Source texts of formatted documents:
····················

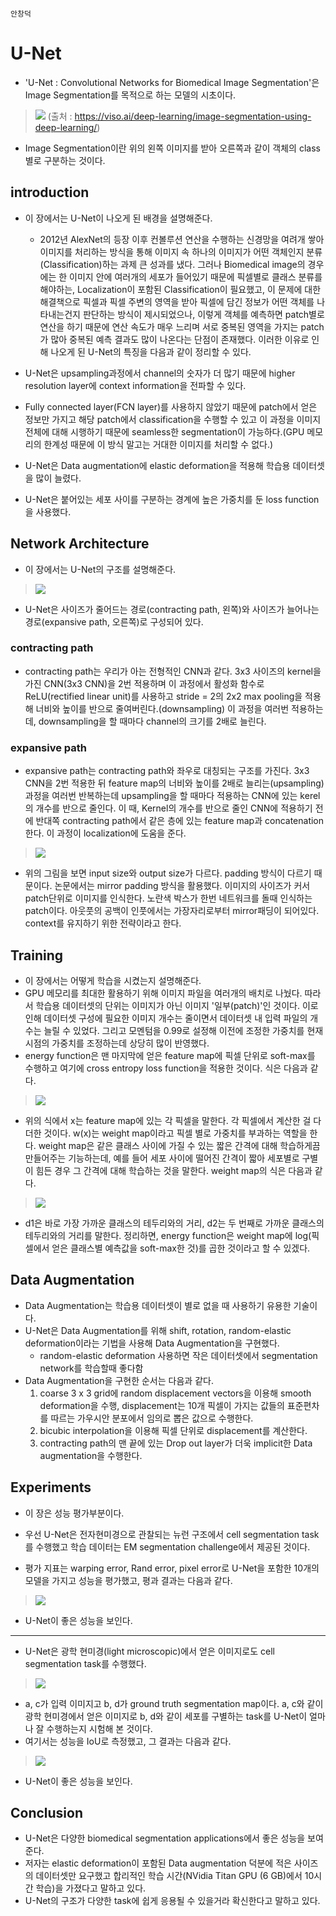                                                                                                                             안창덕
# U-Net
* 'U-Net : Convolutional Networks for Biomedical Image Segmentation'은 Image Segmentation를 목적으로 하는 모델의 시초이다.

> ![](https://velog.velcdn.com/images%2Fminkyu4506%2Fpost%2Fafa16f0e-a0da-485d-bf68-8e7f428314d0%2Fimage-segmentation-example-1060x397.jpg.webp)
(출처 : https://viso.ai/deep-learning/image-segmentation-using-deep-learning/)

* Image Segmentation이란 위의 왼쪽 이미지를 받아 오른쪽과 같이 객체의 class별로 구분하는 것이다. 

## introduction
* 이 장에서는 U-Net이 나오게 된 배경을 설명해준다. 
  * 2012년 AlexNet의 등장 이후 컨볼루션 연산을 수행하는 신경망을 여려개 쌓아 이미지를 처리하는 방식을 통해 이미지 속 하나의 이미지가 어떤 객체인지 분류(Classification)하는 과제 큰 성과를 냈다. 그러나 Biomedical image의 경우에는 한 이미지 안에 여러개의 세포가 들어있기 때문에 픽셀별로 클래스 분류를 해야하는, Localization이 포함된 Classification이 필요했고, 이 문제에 대한 해결책으로 픽셀과 픽셀 주변의 영역을 받아 픽셀에 담긴 정보가 어떤 객체를 나타내는건지 판단하는 방식이 제시되었으나, 이렇게 객체를 예측하면 patch별로 연산을 하기 때문에 연산 속도가 매우 느리며 서로 중복된 영역을 가지는 patch가 많아 중복된 예측 결과도 많이 나온다는 단점이 존재했다. 이러한 이유로 인해 나오게 된 U-Net의 특징을 다음과 같이 정리할 수 있다.

* U-Net은 upsampling과정에서 channel의 숫자가 더 많기 때문에 higher resolution layer에 context information을 전파할 수 있다.
* Fully connected layer(FCN layer)를 사용하지 않았기 때문에 patch에서 얻은 정보만 가지고 해당 patch에서 classification을 수행할 수 있고 이 과정을 이미지 전체에 대해 시행하기 때문에 seamless한 segmentation이 가능하다.(GPU 메모리의 한계성 때문에 이 방식 말고는 거대한 이미지를 처리할 수 없다.)
* U-Net은 Data augmentation에 elastic deformation을 적용해 학습용 데이터셋을 많이 늘렸다.
* U-Net은 붙어있는 세포 사이를 구분하는 경계에 높은 가중치를 둔 loss function을 사용했다.

## Network Architecture
* 이 장에서는 U-Net의 구조를 설명해준다.

> ![](https://velog.velcdn.com/images%2Fminkyu4506%2Fpost%2F3dfe09c3-3cd1-44b9-bc2a-680690f18ffa%2F%EC%8A%A4%ED%81%AC%EB%A6%B0%EC%83%B7%202021-08-31%20%EC%98%A4%ED%9B%84%202.50.03.png)

* U-Net은 사이즈가 줄어드는 경로(contracting path, 왼쪽)와 사이즈가 늘어나는 경로(expansive path, 오른쪽)로 구성되어 있다.

### contracting path
* contracting path는 우리가 아는 전형적인 CNN과 같다. 3x3 사이즈의 kernel을 가진 CNN(3x3 CNN)을 2번 적용하며 이 과정에서 활성화 함수로 ReLU(rectified linear unit)를 사용하고 stride = 2의 2x2 max pooling을 적용해 너비와 높이를 반으로 줄여버린다.(downsampling) 이 과정을 여러번 적용하는데, downsampling을 할 때마다 channel의 크기를 2배로 늘린다.

### expansive path
* expansive path는 contracting path와 좌우로 대칭되는 구조를 가진다. 3x3 CNN을 2번 적용한 뒤 feature map의 너비와 높이를 2배로 늘리는(upsampling) 과정을 여러번 반복하는데 upsampling을 할 때마다 적용하는 CNN에 있는 kerel의 개수를 반으로 줄인다. 이 때, Kernel의 개수를 반으로 줄인 CNN에 적용하기 전에 반대쪽 contracting path에서 같은 층에 있는 feature map과 concatenation한다. 이 과정이 localization에 도움을 준다.

> ![](https://img1.daumcdn.net/thumb/R1280x0/?scode=mtistory2&fname=http%3A%2F%2Fcfile25.uf.tistory.com%2Fimage%2F996735355DF900C2321D9B)

* 위의 그림을 보면 input size와 output size가 다르다. padding 방식이 다르기 때문이다. 논문에서는 mirror padding 방식을 활용했다. 이미지의 사이즈가 커서 patch단위로 이미지를 인식한다. 노란색 박스가 한번 네트워크를 돌때 인식하는 patch이다. 아웃풋의 공백이 인풋에서는 가장자리로부터 mirror패딩이 되어있다. context를 유지하기 위한 전략이라고 한다.  

## Training
* 이 장에서는 어떻게 학습을 시켰는지 설명해준다.
* GPU 메모리를 최대한 활용하기 위해 이미지 파일을 여러개의 배치로 나눴다. 따라서 학습용 데이터셋의 단위는 이미지가 아닌 이미지 '일부(patch)'인 것이다. 이로 인해 데이터셋 구성에 필요한 이미지 개수는 줄이면서 데이터셋 내 입력 파일의 개수는 늘릴 수 있었다. 그리고 모멘텀을 0.99로 설정해 이전에 조정한 가중치를 현재 시점의 가중치를 조정하는데 상당히 많이 반영했다.
* energy function은 맨 마지막에 얻은 feature map에 픽셀 단위로 soft-max를 수행하고 여기에 cross entropy loss function을 적용한 것이다. 식은 다음과 같다.

> ![](https://velog.velcdn.com/images%2Fminkyu4506%2Fpost%2Fa387d96f-b0da-463e-a8e7-71e3c9f4aa5a%2F%EC%8A%A4%ED%81%AC%EB%A6%B0%EC%83%B7%202021-09-01%20%EC%98%A4%EC%A0%84%209.28.05.png)

* 위의 식에서 x는 feature map에 있는 각 픽셀을 말한다. 각 픽셀에서 계산한 걸 다 더한 것이다. w(x)는 weight map이라고 픽셀 별로 가중치를 부과하는 역할을 한다. weight map은 같은 클래스 사이에 가질 수 있는 짧은 간격에 대해 학습하게끔 만들어주는 기능하는데, 예를 들어 세포 사이에 떨어진 간격이 짧아 세포별로 구별이 힘든 경우 그 간격에 대해 학습하는 것을 말한다. weight map의 식은 다음과 같다.

> ![](https://velog.velcdn.com/images%2Fminkyu4506%2Fpost%2F360fc1c9-cbfa-4593-b225-7c0c2232ded7%2F%EC%8A%A4%ED%81%AC%EB%A6%B0%EC%83%B7%202021-09-01%20%EC%98%A4%EC%A0%84%209.30.19.png)

* d1은 바로 가장 가까운 클래스의 테두리와의 거리, d2는 두 번째로 가까운 클래스의 테두리와의 거리를 말한다. 정리하면, energy function은 weight map에 log(픽셀에서 얻은 클래스별 예측값을 soft-max한 것)를 곱한 것이라고 할 수 있겠다.

## Data Augmentation
* Data Augmentation는 학습용 데이터셋이 별로 없을 때 사용하기 유용한 기술이다. 
* U-Net은 Data Augmentation를 위해 shift, rotation, random-elastic deformation이라는 기법을 사용해 Data Augmentation을 구현했다.
  * random-elastic deformation 사용하면 작은 데이터셋에서 segmentation network를 학습할때 좋다함
* Data Augmentation을 구현한 순서는 다음과 같다.
  1. coarse 3 x 3 grid에 random displacement vectors을 이용해 smooth deformation을 수행, displacement는 10개 픽셀이 가지는 값들의 표준편차를 따르는 가우시안 분포에서 임의로 뽑은 값으로 수행한다.
  2. bicubic interpolation을 이용해 픽셀 단위로 displacement를 계산한다.
  3. contracting path의 맨 끝에 있는 Drop out layer가 더욱 implicit한 Data augmentation을 수행한다.

## Experiments
* 이 장은 성능 평가부분이다.

* 우선 U-Net은 전자현미경으로 관찰되는 뉴런 구조에서 cell segmentation task를 수행했고 학습 데이터는 EM segmentation challenge에서 제공된 것이다.
* 평가 지표는 warping error, Rand error, pixel error로 U-Net을 포함한 10개의 모델을 가지고 성능을 평가했고, 평과 결과는 다음과 같다.

> ![](https://velog.velcdn.com/images%2Fminkyu4506%2Fpost%2Ffde09a46-df2a-44ca-9316-a50b753f41dc%2F%EC%8A%A4%ED%81%AC%EB%A6%B0%EC%83%B7%202021-09-01%20%EC%98%A4%ED%9B%84%208.32.14.png)
* U-Net이 좋은 성능을 보인다.

<hr/>

* U-Net은 광학 현미경(light microscopic)에서 얻은 이미지로도 cell segmentation task를 수행했다.

> ![](https://velog.velcdn.com/images%2Fminkyu4506%2Fpost%2F9677e8d7-73a1-479c-a416-cc3eba56290e%2F%EC%8A%A4%ED%81%AC%EB%A6%B0%EC%83%B7%202021-09-01%20%EC%98%A4%ED%9B%84%208.38.34.png)
* a, c가 입력 이미지고 b, d가 ground truth segmentation map이다. a, c와 같이 광학 현미경에서 얻은 이미지로 b, d와 같이 세포를 구별하는 task를 U-Net이 얼마나 잘 수행하는지 시험해 본 것이다.
* 여기서는 성능을 IoU로 측정했고, 그 결과는 다음과 같다.

> ![](https://velog.velcdn.com/images%2Fminkyu4506%2Fpost%2F2c3cf62c-924a-4c1b-a31b-772d07262d76%2F%EC%8A%A4%ED%81%AC%EB%A6%B0%EC%83%B7%202021-09-01%20%EC%98%A4%ED%9B%84%208.41.23.png)
* U-Net이 좋은 성능을 보인다.

## Conclusion
* U-Net은 다양한 biomedical segmentation applications에서 좋은 성능을 보여준다.
* 저자는 elastic deformation이 포함된 Data augmentation 덕분에 적은 사이즈의 데이터셋만 요구했고 합리적인 학습 시간(NVidia Titan GPU (6 GB)에서 10시간 학습)을 가졌다고 말하고 있다.
* U-Net의 구조가 다양한 task에 쉽게 응용될 수 있을거라 확신한다고 말하고 있다.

····················

▶ [WORK INSTRUCTIONS]:
Above are the records. Print exactly, and only, the lines from the line with "상당히 많이 반영했다." to the line with "것이다. 식은 다음과 같다.", both inclusive.

▶ [YOUR SOLUTION]:
* GPU 메모리를 최대한 활용하기 위해 이미지 파일을 여러개의 배치로 나눴다. 따라서 학습용 데이터셋의 단위는 이미지가 아닌 이미지 '일부(patch)'인 것이다. 이로 인해 데이터셋 구성에 필요한 이미지 개수는 줄이면서 데이터셋 내 입력 파일의 개수는 늘릴 수 있었다. 그리고 모멘텀을 0.99로 설정해 이전에 조정한 가중치를 현재 시점의 가중치를 조정하는데 상당히 많이 반영했다.
* energy function은 맨 마지막에 얻은 feature map에 픽셀 단위로 soft-max를 수행하고 여기에 cross entropy loss function을 적용한 것이다. 식은 다음과 같다.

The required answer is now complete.